ELECTIONS

A royal who learnt to be a commoner

By Onkar Singh in New Delhi
December 08, 2003

Vasundhara Raje on Monday became the first woman chief minister of Rajasthan. She took the oath of office and secrecy at the Amrood Bagh stadium in Jaipur.

A scion of the Scindia family, the erstwhile rulers of Gwalior in Madhya Pradesh, she is married into the royal family of Dholpur in Rajasthan.

Her mother, late Vijaya Raje Scindia, was one of the foremost leaders in the Bharatiya Janata Party. Her brother, late Madhavrao Scindia, was among the most influential voices in the Congress.

Born on March 3, 1953, in Mumbai, Vasundhara Raje was married to Hemant Singh on November 17, 1972.

She did her schooling from Cathedral School, Mumbai and Presentation Convent, Kodaikanal. She then returned to Mumbai to graduate in economics and political science from Sophia College.

Vasundhara Raje joined the BJP at an early age. She won five successive terms to the Lok Sabha from Jhalawar in southeast Rajasthan.

After the BJP's defeat in 1998, the party decided to anoint its seniormost leader in Rajasthan, Bhairon Singh Shekhawat, as the country's vice-president.

Vasundhara Raje was picked to step into Shekhawat's shoes on November 14, 2002. It was a move that many then considered unwise.

For one, Vasundhara Raje is not a Rajasthani; she does not speak the local Marwari dialect; and she had lived in Delhi for many years.

Yet, she proved everyone wrong by giving the BJP its biggest ever win in Rajasthan, sweeping a record 120 seats in the 200-member state legislative assembly.
 
"Even Shekhawat could not muster this kind of support. Those who doubted her ability to lead the party are now singing her praise, particularly the senior leadership in the state," says Chanderraj Singhvi, her political advisor.
 
"We did not expect to cross the figure of 91," Vasundhara Raje admitted at a news conference after the results were declared on December 4.

"Crossing the 100-mark was a dream and getting 120 was good," said Pramod Mahajan, BJP general secretary.
 
Ram Das Aggarwal, a staunch Shekhawat loyalist, maintains that Vasundhara Raje only consolidated the party's position. "Bhairon Singhji had laid the foundation of the party and taken it from two seats to ninety in the last one and a half decades," he pointed out.
 
But Singhvi believes Vasundhara Raje broke new ground. "She has won the support of the Jat community, which never came to the BJP fold so long as the Rajputs [Shekhawat is a Rajput] dominated the Rajasthan BJP. We had put up 33 Jat candidates and 25 of them won their seats," he says.
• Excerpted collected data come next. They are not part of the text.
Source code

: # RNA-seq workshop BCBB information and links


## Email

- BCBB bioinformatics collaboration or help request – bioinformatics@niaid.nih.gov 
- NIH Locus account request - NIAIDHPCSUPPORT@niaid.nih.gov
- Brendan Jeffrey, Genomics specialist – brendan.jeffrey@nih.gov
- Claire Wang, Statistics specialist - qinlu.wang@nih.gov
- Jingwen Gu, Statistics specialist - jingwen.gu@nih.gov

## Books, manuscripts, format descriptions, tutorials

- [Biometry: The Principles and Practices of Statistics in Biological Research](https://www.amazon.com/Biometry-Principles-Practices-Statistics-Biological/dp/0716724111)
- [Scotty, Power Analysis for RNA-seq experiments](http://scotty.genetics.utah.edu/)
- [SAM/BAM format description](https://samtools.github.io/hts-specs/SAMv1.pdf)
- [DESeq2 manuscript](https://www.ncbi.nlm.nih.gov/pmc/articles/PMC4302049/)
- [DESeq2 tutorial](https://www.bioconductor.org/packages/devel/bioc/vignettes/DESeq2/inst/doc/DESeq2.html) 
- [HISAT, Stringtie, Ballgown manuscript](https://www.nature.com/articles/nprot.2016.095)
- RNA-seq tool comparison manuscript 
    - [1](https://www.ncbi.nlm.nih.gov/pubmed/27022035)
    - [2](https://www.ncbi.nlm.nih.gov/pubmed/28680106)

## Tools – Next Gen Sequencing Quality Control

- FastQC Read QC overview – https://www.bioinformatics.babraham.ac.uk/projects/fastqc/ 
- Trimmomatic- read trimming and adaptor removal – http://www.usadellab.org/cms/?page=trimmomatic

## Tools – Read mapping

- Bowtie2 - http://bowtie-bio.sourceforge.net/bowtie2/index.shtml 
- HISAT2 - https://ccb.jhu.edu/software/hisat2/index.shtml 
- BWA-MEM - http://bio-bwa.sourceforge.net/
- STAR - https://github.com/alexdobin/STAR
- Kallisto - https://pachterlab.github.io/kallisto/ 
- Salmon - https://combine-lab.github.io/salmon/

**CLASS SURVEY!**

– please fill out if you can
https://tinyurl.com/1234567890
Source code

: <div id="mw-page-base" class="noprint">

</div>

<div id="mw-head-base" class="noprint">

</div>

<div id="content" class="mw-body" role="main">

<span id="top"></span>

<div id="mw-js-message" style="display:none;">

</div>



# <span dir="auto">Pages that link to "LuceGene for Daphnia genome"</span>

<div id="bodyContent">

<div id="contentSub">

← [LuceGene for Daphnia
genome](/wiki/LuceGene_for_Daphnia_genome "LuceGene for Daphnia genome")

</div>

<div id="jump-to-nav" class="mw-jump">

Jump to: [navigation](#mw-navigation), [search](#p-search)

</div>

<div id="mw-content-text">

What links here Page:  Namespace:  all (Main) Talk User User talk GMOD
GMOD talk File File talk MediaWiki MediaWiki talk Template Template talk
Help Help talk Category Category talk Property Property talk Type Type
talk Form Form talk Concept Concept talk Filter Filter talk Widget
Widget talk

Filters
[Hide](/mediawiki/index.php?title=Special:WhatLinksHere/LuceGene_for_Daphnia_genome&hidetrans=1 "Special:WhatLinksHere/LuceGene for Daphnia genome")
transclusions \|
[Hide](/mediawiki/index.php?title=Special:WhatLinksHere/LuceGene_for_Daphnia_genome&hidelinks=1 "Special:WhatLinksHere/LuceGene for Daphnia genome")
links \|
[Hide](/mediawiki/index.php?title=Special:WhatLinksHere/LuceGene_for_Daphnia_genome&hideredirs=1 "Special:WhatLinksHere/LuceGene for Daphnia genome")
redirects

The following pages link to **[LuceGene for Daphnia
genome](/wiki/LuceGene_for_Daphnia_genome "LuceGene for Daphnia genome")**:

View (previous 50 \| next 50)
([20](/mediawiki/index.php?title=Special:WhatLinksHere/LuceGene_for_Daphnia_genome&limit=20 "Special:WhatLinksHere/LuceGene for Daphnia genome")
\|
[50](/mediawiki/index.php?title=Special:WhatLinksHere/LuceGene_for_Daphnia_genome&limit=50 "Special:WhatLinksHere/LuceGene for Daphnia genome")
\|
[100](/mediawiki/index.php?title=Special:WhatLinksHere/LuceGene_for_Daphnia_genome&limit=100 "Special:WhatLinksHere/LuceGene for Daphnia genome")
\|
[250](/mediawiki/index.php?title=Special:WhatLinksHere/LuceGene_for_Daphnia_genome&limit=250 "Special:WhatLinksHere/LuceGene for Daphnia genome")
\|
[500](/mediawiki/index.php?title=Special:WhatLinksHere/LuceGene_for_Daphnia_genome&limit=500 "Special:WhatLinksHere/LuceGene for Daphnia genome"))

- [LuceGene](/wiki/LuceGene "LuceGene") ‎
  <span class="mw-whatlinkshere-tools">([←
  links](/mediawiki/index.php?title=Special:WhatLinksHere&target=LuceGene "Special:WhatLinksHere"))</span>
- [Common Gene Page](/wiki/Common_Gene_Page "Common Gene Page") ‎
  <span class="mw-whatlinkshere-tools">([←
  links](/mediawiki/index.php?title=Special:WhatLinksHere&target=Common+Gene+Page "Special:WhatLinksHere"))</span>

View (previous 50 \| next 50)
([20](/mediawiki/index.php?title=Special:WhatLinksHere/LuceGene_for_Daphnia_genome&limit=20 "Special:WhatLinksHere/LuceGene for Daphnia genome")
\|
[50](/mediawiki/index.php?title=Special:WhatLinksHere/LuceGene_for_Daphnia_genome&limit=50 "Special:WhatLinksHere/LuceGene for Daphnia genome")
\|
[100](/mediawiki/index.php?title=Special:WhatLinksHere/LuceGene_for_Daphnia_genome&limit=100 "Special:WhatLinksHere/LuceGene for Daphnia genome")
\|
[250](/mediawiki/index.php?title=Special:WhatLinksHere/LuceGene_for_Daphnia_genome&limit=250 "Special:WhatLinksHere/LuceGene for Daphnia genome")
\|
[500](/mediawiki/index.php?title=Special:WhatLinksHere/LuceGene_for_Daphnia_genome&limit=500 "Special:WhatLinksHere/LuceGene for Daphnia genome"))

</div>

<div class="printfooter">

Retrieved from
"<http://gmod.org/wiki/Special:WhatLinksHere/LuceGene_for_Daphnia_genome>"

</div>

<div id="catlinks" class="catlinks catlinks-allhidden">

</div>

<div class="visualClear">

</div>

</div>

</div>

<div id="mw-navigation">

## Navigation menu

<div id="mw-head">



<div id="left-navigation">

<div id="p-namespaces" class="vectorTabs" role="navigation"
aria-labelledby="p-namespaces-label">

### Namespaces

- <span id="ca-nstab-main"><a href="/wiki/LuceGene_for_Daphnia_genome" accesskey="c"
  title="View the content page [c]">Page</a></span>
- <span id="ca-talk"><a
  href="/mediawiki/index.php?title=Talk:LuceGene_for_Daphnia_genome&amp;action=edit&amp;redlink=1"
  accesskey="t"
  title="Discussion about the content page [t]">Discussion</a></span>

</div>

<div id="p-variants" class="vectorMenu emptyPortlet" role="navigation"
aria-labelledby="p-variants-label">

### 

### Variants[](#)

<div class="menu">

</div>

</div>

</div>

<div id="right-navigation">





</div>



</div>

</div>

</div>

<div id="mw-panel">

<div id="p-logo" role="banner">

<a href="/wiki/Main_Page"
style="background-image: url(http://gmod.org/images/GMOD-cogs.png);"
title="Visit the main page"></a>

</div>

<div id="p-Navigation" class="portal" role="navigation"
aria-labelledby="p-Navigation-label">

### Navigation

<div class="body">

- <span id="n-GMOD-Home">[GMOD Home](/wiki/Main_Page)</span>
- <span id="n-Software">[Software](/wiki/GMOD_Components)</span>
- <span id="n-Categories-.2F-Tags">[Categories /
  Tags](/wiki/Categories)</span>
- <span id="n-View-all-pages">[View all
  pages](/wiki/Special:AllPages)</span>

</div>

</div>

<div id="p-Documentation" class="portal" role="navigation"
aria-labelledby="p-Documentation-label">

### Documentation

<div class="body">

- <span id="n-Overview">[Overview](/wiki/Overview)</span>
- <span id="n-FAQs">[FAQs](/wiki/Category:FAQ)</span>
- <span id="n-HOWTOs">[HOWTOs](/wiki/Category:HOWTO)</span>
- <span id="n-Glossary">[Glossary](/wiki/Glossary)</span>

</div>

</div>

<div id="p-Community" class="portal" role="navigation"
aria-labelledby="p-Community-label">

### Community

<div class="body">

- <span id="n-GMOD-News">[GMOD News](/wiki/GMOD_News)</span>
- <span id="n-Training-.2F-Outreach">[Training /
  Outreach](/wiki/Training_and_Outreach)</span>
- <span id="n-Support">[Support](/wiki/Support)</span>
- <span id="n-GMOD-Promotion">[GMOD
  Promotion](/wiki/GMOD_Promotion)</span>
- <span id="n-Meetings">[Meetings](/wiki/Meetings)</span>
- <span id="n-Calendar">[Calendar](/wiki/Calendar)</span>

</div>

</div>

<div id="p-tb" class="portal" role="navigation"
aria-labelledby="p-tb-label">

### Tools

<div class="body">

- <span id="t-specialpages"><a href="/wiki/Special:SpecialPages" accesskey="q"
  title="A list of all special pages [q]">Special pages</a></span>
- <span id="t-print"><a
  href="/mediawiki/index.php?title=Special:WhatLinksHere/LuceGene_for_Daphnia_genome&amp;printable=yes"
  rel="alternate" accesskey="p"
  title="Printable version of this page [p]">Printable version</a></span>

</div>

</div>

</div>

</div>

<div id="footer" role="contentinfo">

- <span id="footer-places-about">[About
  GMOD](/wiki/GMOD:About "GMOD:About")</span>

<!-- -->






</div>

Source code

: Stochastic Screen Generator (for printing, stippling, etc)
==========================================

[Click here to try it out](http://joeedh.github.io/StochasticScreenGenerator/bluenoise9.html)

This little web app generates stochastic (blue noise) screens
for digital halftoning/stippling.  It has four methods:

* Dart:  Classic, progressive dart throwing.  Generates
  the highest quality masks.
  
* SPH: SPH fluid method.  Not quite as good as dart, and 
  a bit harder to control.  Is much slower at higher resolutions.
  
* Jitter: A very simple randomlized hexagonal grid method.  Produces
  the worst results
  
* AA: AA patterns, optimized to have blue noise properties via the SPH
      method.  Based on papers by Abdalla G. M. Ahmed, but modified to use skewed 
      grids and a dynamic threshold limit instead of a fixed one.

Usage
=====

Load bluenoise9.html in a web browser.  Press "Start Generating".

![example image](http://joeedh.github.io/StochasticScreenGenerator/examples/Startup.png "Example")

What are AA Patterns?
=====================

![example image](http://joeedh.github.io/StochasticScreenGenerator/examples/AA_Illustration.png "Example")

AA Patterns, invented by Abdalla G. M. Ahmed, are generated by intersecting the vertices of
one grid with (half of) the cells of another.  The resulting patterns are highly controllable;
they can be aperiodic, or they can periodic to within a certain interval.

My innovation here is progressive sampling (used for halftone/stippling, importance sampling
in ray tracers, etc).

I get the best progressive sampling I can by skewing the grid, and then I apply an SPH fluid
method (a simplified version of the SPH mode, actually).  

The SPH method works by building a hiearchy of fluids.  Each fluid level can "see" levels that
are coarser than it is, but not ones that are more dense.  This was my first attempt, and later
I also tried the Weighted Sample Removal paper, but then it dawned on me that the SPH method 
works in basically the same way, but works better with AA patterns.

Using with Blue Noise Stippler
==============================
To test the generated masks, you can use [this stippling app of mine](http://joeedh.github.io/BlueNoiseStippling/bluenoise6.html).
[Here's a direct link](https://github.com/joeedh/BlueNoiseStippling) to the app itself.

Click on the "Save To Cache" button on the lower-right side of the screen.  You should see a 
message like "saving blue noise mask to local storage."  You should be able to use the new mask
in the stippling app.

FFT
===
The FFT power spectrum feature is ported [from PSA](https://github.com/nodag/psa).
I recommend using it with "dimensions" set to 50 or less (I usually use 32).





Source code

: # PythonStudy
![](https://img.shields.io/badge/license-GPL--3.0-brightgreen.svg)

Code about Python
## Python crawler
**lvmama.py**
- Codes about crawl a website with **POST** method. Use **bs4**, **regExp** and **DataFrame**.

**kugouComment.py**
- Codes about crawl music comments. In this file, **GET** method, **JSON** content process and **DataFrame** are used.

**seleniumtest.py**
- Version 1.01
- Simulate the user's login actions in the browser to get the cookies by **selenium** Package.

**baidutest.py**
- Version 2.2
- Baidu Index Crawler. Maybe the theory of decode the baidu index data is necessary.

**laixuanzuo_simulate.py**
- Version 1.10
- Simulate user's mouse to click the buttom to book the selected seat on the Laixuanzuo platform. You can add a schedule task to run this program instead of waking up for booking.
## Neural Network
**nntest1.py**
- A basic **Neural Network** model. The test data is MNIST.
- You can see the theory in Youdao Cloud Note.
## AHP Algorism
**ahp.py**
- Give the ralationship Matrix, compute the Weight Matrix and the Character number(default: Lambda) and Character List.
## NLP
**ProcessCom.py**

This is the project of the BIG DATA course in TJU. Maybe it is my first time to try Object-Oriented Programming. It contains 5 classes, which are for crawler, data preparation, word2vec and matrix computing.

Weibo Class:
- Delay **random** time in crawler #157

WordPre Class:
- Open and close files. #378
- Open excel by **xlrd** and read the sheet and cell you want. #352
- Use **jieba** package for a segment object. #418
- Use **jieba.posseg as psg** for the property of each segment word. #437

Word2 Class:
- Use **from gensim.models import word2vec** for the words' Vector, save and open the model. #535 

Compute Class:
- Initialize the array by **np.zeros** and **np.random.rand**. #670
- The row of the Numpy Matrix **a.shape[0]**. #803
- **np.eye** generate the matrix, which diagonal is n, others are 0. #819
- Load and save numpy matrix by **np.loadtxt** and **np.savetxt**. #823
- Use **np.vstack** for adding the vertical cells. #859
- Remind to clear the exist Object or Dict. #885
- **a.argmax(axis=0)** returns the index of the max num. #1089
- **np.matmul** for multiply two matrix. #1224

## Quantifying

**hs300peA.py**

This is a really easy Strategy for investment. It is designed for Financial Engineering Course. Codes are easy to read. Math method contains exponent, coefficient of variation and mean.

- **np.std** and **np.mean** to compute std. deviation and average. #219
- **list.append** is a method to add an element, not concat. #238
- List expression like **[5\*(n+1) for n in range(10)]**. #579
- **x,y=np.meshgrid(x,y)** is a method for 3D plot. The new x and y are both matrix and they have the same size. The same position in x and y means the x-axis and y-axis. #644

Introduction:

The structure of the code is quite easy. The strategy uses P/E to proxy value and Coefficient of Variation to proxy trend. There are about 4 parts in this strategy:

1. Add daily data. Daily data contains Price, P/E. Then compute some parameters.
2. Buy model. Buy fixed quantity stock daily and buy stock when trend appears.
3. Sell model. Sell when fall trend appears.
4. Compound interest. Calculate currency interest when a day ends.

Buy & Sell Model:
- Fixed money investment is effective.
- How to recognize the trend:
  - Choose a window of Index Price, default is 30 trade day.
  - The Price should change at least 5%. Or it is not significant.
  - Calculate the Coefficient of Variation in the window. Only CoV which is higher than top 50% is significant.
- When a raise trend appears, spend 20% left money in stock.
In the run-up to the December 1 poll, Vasundhara Raje harped on her being both a Rajput and a Jat [Hemant Singh is a Jat].

The Scindias are Marathas (Scindia is a North Indian form of the Maharashtrian surname Shinde).

Vasundhara herself believes it was the overwhelming support of women that gave the party the landslide victory. "We have 61 per cent of the women voters behind us for this thumping win," she told rediff.com.
 
The BJP central leadership sent more then 200 top leaders and workers from Maharashtra and Gujarat to every single village to talk to the people. The party leadership then analysed the feedback and formulated its strategy.
 
One such feedback was on the use of air-conditioned rath (chariot) that Vasundhara Raje had used for her Parivartan Yatra in early 2003.

"The moment she realised that it was sending wrong signals to the electorate, we dumped the fancy car and decided to use an Ambassador to reach out to the people of the state. She became one among them. She ate from their plates and drank water from their jugs and tumblers. Once she had broken this barrier between the royalty and the commoner, we knew the party would win over 100 seats," said Sheshadhari Chari, editor of Organiser, a publication of the Rashtriya Swayamsevak Sangh.
 
Though Vasundhara Raje claimed the party won a pro-development vote, the party admits such a huge win would not have been possible had the state government employees not railed against former chief minister Ashok Gehlot.
 
Now that she has taken over the reins of Rajasthan, she has to prove her skills as an administrator.

"I have experience as a minister in the central government. But I have not yet known what is it like to be the chief minister of a state," she admitted candidly before the swearing-in ceremony.

How she would turn out as a chief minister the party is not willing to discuss just now. "She has a good head on her shoulders and will be a good administrator for sure," Chari says.